[Stored data]

★ ★ ★ ★ ★

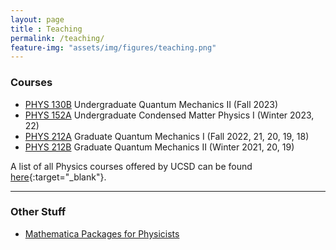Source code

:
 ```yaml
---
layout: page 
title : Teaching 
permalink: /teaching/
feature-img: "assets/img/figures/teaching.png"
---
```


### Courses

- [PHYS 130B]({{site.baseurl}}/teaching/PHYS130B) Undergraduate Quantum Mechanics II (Fall 2023)
- [PHYS 152A]({{site.baseurl}}/teaching/PHYS152A) Undergraduate Condensed Matter Physics I (Winter 2023, 22)
- [PHYS 212A]({{site.baseurl}}/teaching/PHYS212A) Graduate Quantum Mechanics I (Fall 2022, 21, 20, 19, 18) 
- [PHYS 212B]({{site.baseurl}}/teaching/PHYS212B) Graduate Quantum Mechanics II (Winter 2021, 20, 19)


A list of all Physics courses offered by UCSD can be found [here](https://ucsd.edu/catalog/courses/PHYS.html){:target="_blank"}.

---

### Other Stuff

- [Mathematica Packages for Physicists]({{site.baseurl}}/teaching/Mathematica)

★ ★ ★ ★ ★

Where in the entries does the word "site" occur? Copy out each line that has it.

Finished exercise:
- [PHYS 130B]({{site.baseurl}}/teaching/PHYS130B) Undergraduate Quantum Mechanics II (Fall 2023)
- [PHYS 152A]({{site.baseurl}}/teaching/PHYS152A) Undergraduate Condensed Matter Physics I (Winter 2023, 22)
- [PHYS 212A]({{site.baseurl}}/teaching/PHYS212A) Graduate Quantum Mechanics I (Fall 2022, 21, 20, 19, 18) 
- [PHYS 212B]({{site.baseurl}}/teaching/PHYS212B) Graduate Quantum Mechanics II (Winter 2021, 20, 19)
- [Mathematica Packages for Physicists]({{site.baseurl}}/teaching/Mathematica)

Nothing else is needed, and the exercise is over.